Are there rules for writers? Some say yes, some say no, while some say rules are meant to be broken. I believe there are rules. Perhaps they are really more like guidelines, to paraphrase Hector Barbossa from Pirates of the Caribbean, but they are guidelines worth knowing and heeding. If there’s a good reason to break one, especially if it helps the story or unblocks you, by all means break it, but it helps to know the rule (guideline) first.
Today’s Words of Wisdom dives into the TKZ archives to find an intriguing grab bag of rules. Joe Moore lays out the rules of writing, with humor, wit and more than a little wisdom. I share the first fifteen on his list, and it’s worth clicking on the date-link at the bottom of this excerpt to read the other nineteen.
Next, John Gilstrap gives us his “Ten Rules for Manuscript Evaluation,” thoughtful advice on how to approach a manuscript you plan on submitting for feedback at a conference. His first five rules are included in this excerpt, and again it’s worth clicking on the date-link below to read all ten.
Finally, James Scott Bell looks at science fiction grand master Robert A. Heinlein’s “Five Rules for Writers,” and provides commentary on each. Here too it’s worth clicking on the link to read his full commentary.
Who said there are no rules for writers? Of course there are:
- Verbs HAS to agree with their subjects.
2. Prepositions are not words to end sentences with.
3. And don’t start a sentence with a conjunction.
4. It is wrong to ever split an infinitive.
5. Avoid clichés like the plague.
6. Also, always avoid annoying alliteration.
7. Be more or less specific.
8. Parenthetical remarks (however relevant) are (usually) unnecessary.
9. Also too, never, ever use repetitive redundancies.
10. No sentence fragments.
11. Contractions aren’t necessary and shouldn’t be used.
12. Foreign words and phrases are not apropos.
13. Do not be redundant; do not use more words than necessary; it’s highly superfluous.
14. One should NEVER generalize.
15. Comparisons are as bad as clichés.
Joe Moore—December 17, 2008
Over the years, then, I have developed a list of Gilstrap’s Ten Rules for Manuscript Evaluation:
1. Number your pages and put your name or project title on every page. The reality is that I will lose your paper clip and I will drop your papers on the floor at least once. I don’t do this on purpose; it just always happens. Sometimes the pages get separated in my briefcase. However it happens, jumbled papers are jumbled papers. It helps to know which ones belong to whom, and in what order.
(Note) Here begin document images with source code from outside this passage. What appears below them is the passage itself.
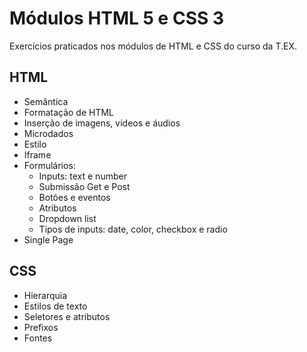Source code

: # Módulos HTML 5 e CSS 3
Exercícios praticados nos módulos de HTML e CSS do curso da T.EX.

## HTML
- Semântica
- Formatação de HTML
- Inserção de imagens, vídeos e áudios
- Microdados
- Estilo
- Iframe
- Formulários:
  - Inputs: text e number
  - Submissão Get e Post
  - Botões e eventos
  - Atributos
  - Dropdown list
  - Tipos de inputs: date, color, checkbox e radio 
- Single Page

## CSS

- Hierarquia
- Estilos de texto
- Seletores e atributos
- Prefixos
- Fontes
  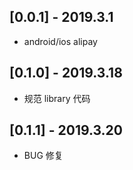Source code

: ## [0.0.1] - 2019.3.1

* android/ios alipay

## [0.1.0] - 2019.3.18

* 规范 library 代码

## [0.1.1] - 2019.3.20

* BUG 修复
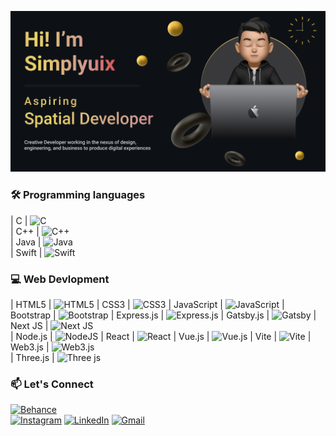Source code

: <!-- Banner -->
<p align="center"><img alt="Profile Banner" src="https://github.com/simplyuix/simplyuix/blob/b356dedd45b9fb597163ab29f99f77ab404e3ad4/Readme.png"></p>

<div align="center">


  
</div>


<!-- HASHNODE_BLOG:START -->

<!-- HASHNODE_BLOG:END -->


### 🛠 Programming languages
| C                | ![C](https://img.shields.io/badge/c-%2300599C.svg?style=for-the-badge&logo=c&logoColor=white)  
| C++              | ![C++](https://img.shields.io/badge/c++-%2300599C.svg?style=for-the-badge&logo=c%2B%2B&logoColor=white)  
| Java             | ![Java](https://img.shields.io/badge/java-%23ED8B00.svg?style=for-the-badge&logo=openjdk&logoColor=white)   
| Swift            | ![Swift](https://img.shields.io/badge/swift-F54A2A?style=for-the-badge&logo=swift&logoColor=white)   

### 💻 Web Devlopment

| HTML5            | ![HTML5](https://img.shields.io/badge/html5-%23E34F26.svg?style=for-the-badge&logo=html5&logoColor=white) 
| CSS3             | ![CSS3](https://img.shields.io/badge/css3-%231572B6.svg?style=for-the-badge&logo=css3&logoColor=white) 
| JavaScript       | ![JavaScript](https://img.shields.io/badge/javascript-%23323330.svg?style=for-the-badge&logo=javascript&logoColor=%23F7DF1E) 
| Bootstrap          | ![Bootstrap](https://img.shields.io/badge/bootstrap-%238511FA.svg?style=for-the-badge&logo=bootstrap&logoColor=white)
| Express.js         | ![Express.js](https://img.shields.io/badge/express.js-%23404d59.svg?style=for-the-badge&logo=express&logoColor=%2361DAFB) 
| Gatsby.js          | ![Gatsby](https://img.shields.io/badge/Gatsby-%23663399.svg?style=for-the-badge&logo=gatsby&logoColor=white) 
| Next JS            | ![Next JS](https://img.shields.io/badge/Next-black?style=for-the-badge&logo=next.js&logoColor=white)                                 
| Node.js            | ![NodeJS](https://img.shields.io/badge/node.js-6DA55F?style=for-the-badge&logo=node.js&logoColor=white)
| React              | ![React](https://img.shields.io/badge/react-%2320232a.svg?style=for-the-badge&logo=react&logoColor=%2361DAFB)     | Vue.js             | ![Vue.js](https://img.shields.io/badge/vue.js-%2335495e.svg?style=for-the-badge&logo=vuedotjs&logoColor=%234FC08D)
| Vite             | ![Vite](https://img.shields.io/badge/vite-%23646CFF.svg?style=for-the-badge&logo=vite&logoColor=white) 
| Web3.js            | ![Web3.js](https://img.shields.io/badge/web3.js-F16822?style=for-the-badge&logo=web3.js&logoColor=white)    
| Three.js           | ![Three js](https://img.shields.io/badge/threejs-black?style=for-the-badge&logo=three.js&logoColor=white)    





### 📫 Let's Connect


<a href="https://www.behance.net/simplyuix">![Behance](https://img.shields.io/badge/Behance-1769ff?style=for-the-badge&logo=behance&logoColor=white)</a>   
<a href="https://www.instagram.com/amann_singhh_/">![Instagram](https://img.shields.io/badge/Instagram-%23E4405F.svg?style=for-the-badge&logo=Instagram&logoColor=white)</a>
<a href="https://www.linkedin.com/in/aman-singh-76aa50220/">![LinkedIn](https://img.shields.io/badge/linkedin-%230077B5.svg?style=for-the-badge&logo=linkedin&logoColor=white)</a>
<a href="mailto:simplyuix@gmail.com">![Gmail](https://img.shields.io/badge/Gmail-D14836?style=for-the-badge&logo=gmail&logoColor=white)</a>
2. Have confidence in Times New Roman 12-point type. Reducing the font size to sneak in more story does not slip past unnoticed. I recently participated in a conference where someone actually gave me 15 pages of double-spaced 8-point type. Ignoring the fact that it pissed me off, I literally could not read the text. While I like to think of myself as young, my eyes are marching toward old age.
3. For me to believe that your story has any hope of success, something must happen in the first two hundred words. That’s the length of my interest fuse. Billowing clouds, pouring rain and beautiful flowers are not action. Characters interacting with each other or with their environment is action.
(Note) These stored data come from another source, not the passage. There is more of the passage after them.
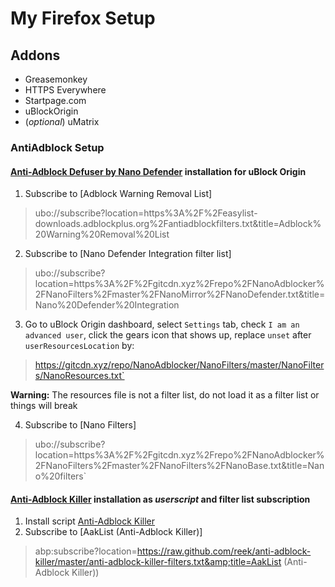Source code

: # My Firefox Setup

## Addons
- Greasemonkey
- HTTPS Everywhere
- Startpage.com
- uBlockOrigin
- (*optional*) uMatrix

### AntiAdblock Setup

#### [Anti-Adblock Defuser by Nano Defender](https://jspenguin2017.github.io/uBlockProtector/) installation for uBlock Origin

   1. Subscribe to [Adblock Warning Removal List] 
   
   > ubo://subscribe?location=https%3A%2F%2Feasylist-downloads.adblockplus.org%2Fantiadblockfilters.txt&amp;title=Adblock%20Warning%20Removal%20List
     
   2. Subscribe to [Nano Defender Integration filter list]
   
   > ubo://subscribe?location=https%3A%2F%2Fgitcdn.xyz%2Frepo%2FNanoAdblocker%2FNanoFilters%2Fmaster%2FNanoMirror%2FNanoDefender.txt&amp;title=Nano%20Defender%20Integration
   
   3. Go to uBlock Origin dashboard, select `Settings` tab, check `I am an advanced user`, click the gears icon that shows up, replace `unset` after `userResourcesLocation` by:
        
   > https://gitcdn.xyz/repo/NanoAdblocker/NanoFilters/master/NanoFilters/NanoResources.txt`
        
   **Warning:** The resources file is not a filter list, do not load it as a filter list or things will break
   
   4. Subscribe to [Nano Filters]
   
   > ubo://subscribe?location=https%3A%2F%2Fgitcdn.xyz%2Frepo%2FNanoAdblocker%2FNanoFilters%2Fmaster%2FNanoFilters%2FNanoBase.txt&amp;title=Nano%20filters`
        
#### [Anti-Adblock Killer](https://reek.github.io/anti-adblock-killer/) installation as *userscript* and filter list subscription

   1. Install script [Anti-Adblock Killer](https://raw.github.com/reek/anti-adblock-killer/master/anti-adblock-killer.user.js)
   2. Subscribe to [AakList (Anti-Adblock Killer)]
   
   > abp:subscribe?location=https://raw.github.com/reek/anti-adblock-killer/master/anti-adblock-killer-filters.txt&amp;title=AakList (Anti-Adblock Killer))

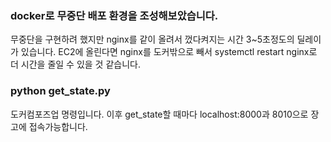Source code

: ### docker로 무중단 배포 환경을 조성해보았습니다.

무중단을 구현하려 했지만 nginx를 같이 올려서 껐다켜지는 시간
3~5초정도의 딜레이가 있습니다.
EC2에 올린다면 nginx를 도커밖으로 빼서
systemctl restart nginx로 더 시간을 줄일 수 있을 것 같습니다.

### python get_state.py

도커컴포즈업 명령입니다.
이후 get_state할 때마다 localhost:8000과 8010으로 장고에 접속가능합니다.
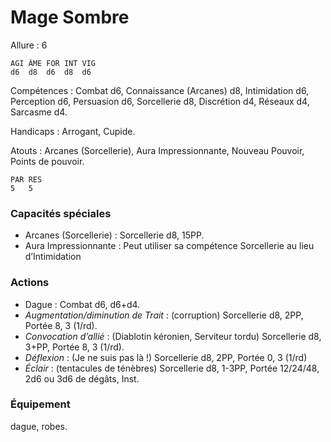 # Mage Sombre

Allure : 6

	AGI	ÂME	FOR	INT	VIG
	d6	d8 	d6	d8	d6

Compétences : Combat d6, Connaissance (Arcanes) d8, Intimidation d6, Perception d6, Persuasion d6, Sorcellerie d8, Discrétion d4, Réseaux d4, Sarcasme d4.

Handicaps : Arrogant, Cupide.

Atouts : Arcanes (Sorcellerie), Aura Impressionnante, Nouveau Pouvoir, Points de pouvoir.

	PAR	RES
	5	5

### Capacités spéciales
- Arcanes (Sorcellerie) : Sorcellerie d8, 15PP.
- Aura Impressionnante : Peut utiliser sa compétence Sorcellerie au lieu d’Intimidation

### Actions
- Dague : Combat d6, d6+d4.
- _Augmentation/diminution de Trait_ : (corruption) Sorcellerie d8, 2PP, Portée 8, 3 (1/rd).
- _Convocation d’allié_ : (Diablotin kéronien, Serviteur tordu) Sorcellerie d8, 3+PP, Portée 8, 3 (1/rd).
- _Déflexion_ : (Je ne suis pas là !) Sorcellerie d8, 2PP, Portée 0, 3 (1/rd)
- _Éclair_ : (tentacules de ténèbres) Sorcellerie d8, 1-3PP, Portée 12/24/48, 2d6 ou 3d6 de dégâts, Inst.

### Équipement
dague, robes.

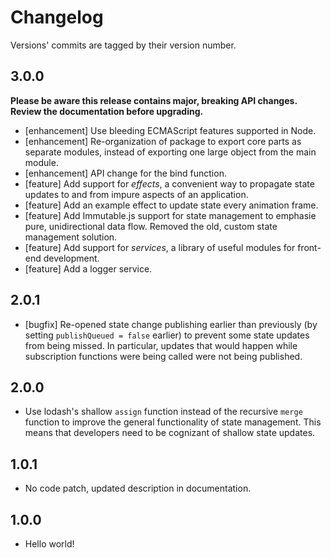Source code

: # Changelog

Versions' commits are tagged by their version number.

## 3.0.0

**Please be aware this release contains major, breaking API changes. Review the documentation before upgrading.**

- [enhancement] Use bleeding ECMAScript features supported in Node.
- [enhancement] Re-organization of package to export core parts as separate modules, instead of exporting one large object from the main module.
- [enhancement] API change for the bind function.
- [feature] Add support for *effects*, a convenient way to propagate state updates to and from impure aspects of an application.
- [feature] Add an example effect to update state every animation frame.
- [feature] Add Immutable.js support for state management to emphasie pure, unidirectional data flow. Removed the old, custom state management solution.
- [feature] Add support for *services*, a library of useful modules for front-end development.
- [feature] Add a logger service.

## 2.0.1

- [bugfix] Re-opened state change publishing earlier than previously (by setting `publishQueued = false` earlier) to prevent some state updates from being missed. In particular, updates that would happen while subscription functions were being called were not being published.

## 2.0.0

- Use lodash's shallow `assign` function instead of the recursive `merge` function to improve the general functionality of state management. This means that developers need to be cognizant of shallow state updates.

## 1.0.1

- No code patch, updated description in documentation.

## 1.0.0

- Hello world!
4. If you insist on walking into the whirling propeller that is a prologue, check first to make sure that your prologue is in fact not your first chapter in disguise. Next check to verify that your prologue is truly for the benefit of the reader, and not a crutch for the writer who needs to dump a bunch of backstory so that the first chapter will make sense.
5. Ten pages are plenty. Actually, five pages are plenty, but I understand that conference organizers can tout the larger number more easily. In my experience, unless dealing with a journeyman writer, the sins committed in the first few pages are replicated throughout. It’s rare that I discover a new issue on page thirteen or fifteen that hasn’t been noted several times previously.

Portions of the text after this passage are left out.